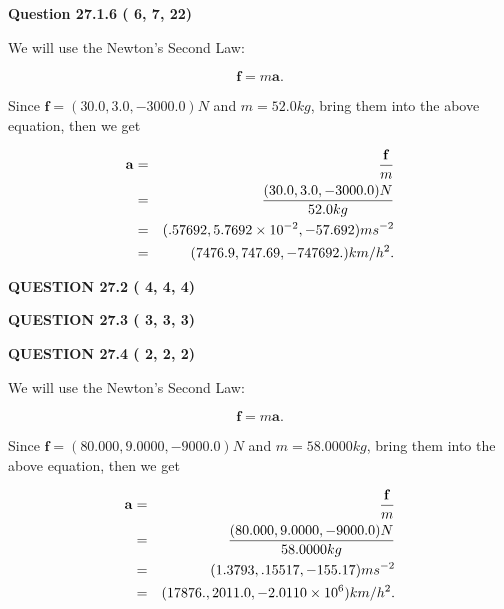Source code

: \documentclass[12pt]{article}
\begin{document}
{\textbf{\Large{Question
27.1.6 
 (          6,          7,         22)
}}}
  
  
 
 

We will use the Newton's Second Law:
 
\[
\mathbf{f}=m\mathbf{a}.
\]
 
Since $\mathbf{f}=( %
30.0,  %
3.0,  %
-3000.0 )N$
and $m= %
52.0 kg$, bring them into the above equation, then we get
 
\begin{eqnarray*}
\mathbf{a}&=&\frac{\mathbf{f}}m  \\
&=&\frac{(
30.0 ,
3.0 ,
-3000.0 )N
}{ %
52.0 kg}  \\
&=&(
.57692 ,
5.7692 \times 10^{-2},
-57.692
)ms^{-2} \\
&=&(
7476.9 ,
747.69 ,
-747692.
)km/h^2.
\end{eqnarray*}
 
 
 
  
\vspace{0.2in}
  
{\textbf{\Large{QUESTION
27.2 
 (          4,          4,          4)
}}}
  
  
  
\vspace{0.2in}
  
{\textbf{\Large{QUESTION
27.3 
 (          3,          3,          3)
}}}
  
  
  
\vspace{0.2in}
  
{\textbf{\Large{QUESTION
27.4 
 (          2,          2,          2)
}}}
  
  
 
 

We will use the Newton's Second Law:
 
\[
\mathbf{f}=m\mathbf{a}.
\]
 
Since $\mathbf{f}=( %
80.000,  %
9.0000,  %
-9000.0 )N$
and $m= %
58.0000kg$, bring them into the above equation, then we get
 
\begin{eqnarray*}
\mathbf{a}&=&\frac{\mathbf{f}}m  \\
&=&\frac{(
80.000 ,
9.0000 ,
-9000.0 )N
}{ %
58.0000 kg}  \\
&=&(
1.3793 ,
.15517,
-155.17
)ms^{-2} \\
&=&(
17876. ,
2011.0 ,
-2.0110 \times 10^{6}
)km/h^2.
\end{eqnarray*}
 
\end{document}
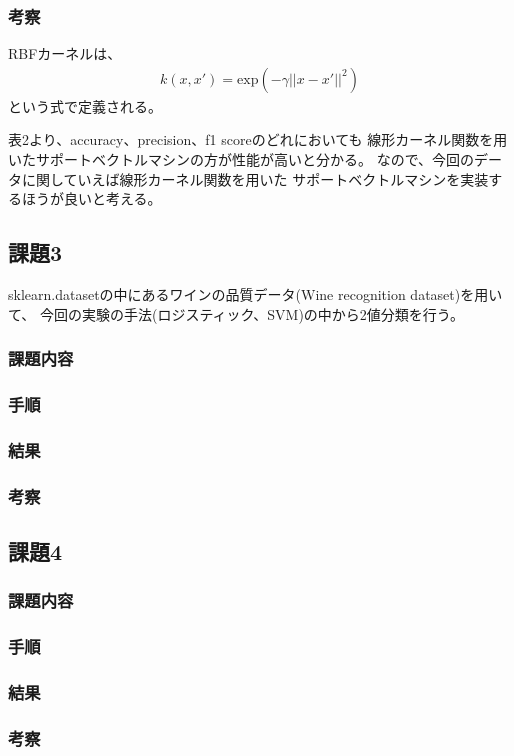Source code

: \documentclass[12pt]{jarticle}
\begin{document}
\clearpage

\subsubsection*{考察}

RBFカーネルは、
\begin{eqnarray}
    k(x,x') = \text{exp}(-\gamma || x - x' ||^2) \nonumber
\end{eqnarray}
という式で定義される。

表2より、accuracy、precision、f1 scoreのどれにおいても
線形カーネル関数を用いたサポートベクトルマシンの方が性能が高いと分かる。
なので、今回のデータに関していえば線形カーネル関数を用いた
サポートベクトルマシンを実装するほうが良いと考える。

\subsection{課題3}
sklearn.datasetの中にあるワインの品質データ(Wine recognition dataset)を用いて、
今回の実験の手法(ロジスティック、SVM)の中から2値分類を行う。
\subsubsection*{課題内容}
\subsubsection*{手順}
\subsubsection*{結果}
\subsubsection*{考察}
\subsection{課題4}
\subsubsection*{課題内容}
\subsubsection*{手順}
\subsubsection*{結果}
\subsubsection*{考察}
\end{document}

=-=-=

• [TASK TO COMPLETE]:
Only the text of the records above is to be reproduced, exactly as given; the pictures are dropped.

• [OUTPUT OF THE TASK]:
Source code

: \documentclass[12pt]{article}
\begin{document}
{\textbf{\Large{Question
27.1.6 
 (          6,          7,         22)
}}}
  
  
 
 

We will use the Newton's Second Law:
 
\[
\mathbf{f}=m\mathbf{a}.
\]
 
Since $\mathbf{f}=( %
30.0,  %
3.0,  %
-3000.0 )N$
and $m= %
52.0 kg$, bring them into the above equation, then we get
 
\begin{eqnarray*}
\mathbf{a}&=&\frac{\mathbf{f}}m  \\
&=&\frac{(
30.0 ,
3.0 ,
-3000.0 )N
}{ %
52.0 kg}  \\
&=&(
.57692 ,
5.7692 \times 10^{-2},
-57.692
)ms^{-2} \\
&=&(
7476.9 ,
747.69 ,
-747692.
)km/h^2.
\end{eqnarray*}
 
 
 
  
\vspace{0.2in}
  
{\textbf{\Large{QUESTION
27.2 
 (          4,          4,          4)
}}}
  
  
  
\vspace{0.2in}
  
{\textbf{\Large{QUESTION
27.3 
 (          3,          3,          3)
}}}
  
  
  
\vspace{0.2in}
  
{\textbf{\Large{QUESTION
27.4 
 (          2,          2,          2)
}}}
  
  
 
 

We will use the Newton's Second Law:
 
\[
\mathbf{f}=m\mathbf{a}.
\]
 
Since $\mathbf{f}=( %
80.000,  %
9.0000,  %
-9000.0 )N$
and $m= %
58.0000kg$, bring them into the above equation, then we get
 
\begin{eqnarray*}
\mathbf{a}&=&\frac{\mathbf{f}}m  \\
&=&\frac{(
80.000 ,
9.0000 ,
-9000.0 )N
}{ %
58.0000 kg}  \\
&=&(
1.3793 ,
.15517,
-155.17
)ms^{-2} \\
&=&(
17876. ,
2011.0 ,
-2.0110 \times 10^{6}
)km/h^2.
\end{eqnarray*}
 
\end{document}
Source code

: \documentclass[12pt]{jarticle}
\begin{document}
\clearpage

\subsubsection*{考察}

RBFカーネルは、
\begin{eqnarray}
    k(x,x') = \text{exp}(-\gamma || x - x' ||^2) \nonumber
\end{eqnarray}
という式で定義される。

表2より、accuracy、precision、f1 scoreのどれにおいても
線形カーネル関数を用いたサポートベクトルマシンの方が性能が高いと分かる。
なので、今回のデータに関していえば線形カーネル関数を用いた
サポートベクトルマシンを実装するほうが良いと考える。

\subsection{課題3}
sklearn.datasetの中にあるワインの品質データ(Wine recognition dataset)を用いて、
今回の実験の手法(ロジスティック、SVM)の中から2値分類を行う。
\subsubsection*{課題内容}
\subsubsection*{手順}
\subsubsection*{結果}
\subsubsection*{考察}
\subsection{課題4}
\subsubsection*{課題内容}
\subsubsection*{手順}
\subsubsection*{結果}
\subsubsection*{考察}
\end{document}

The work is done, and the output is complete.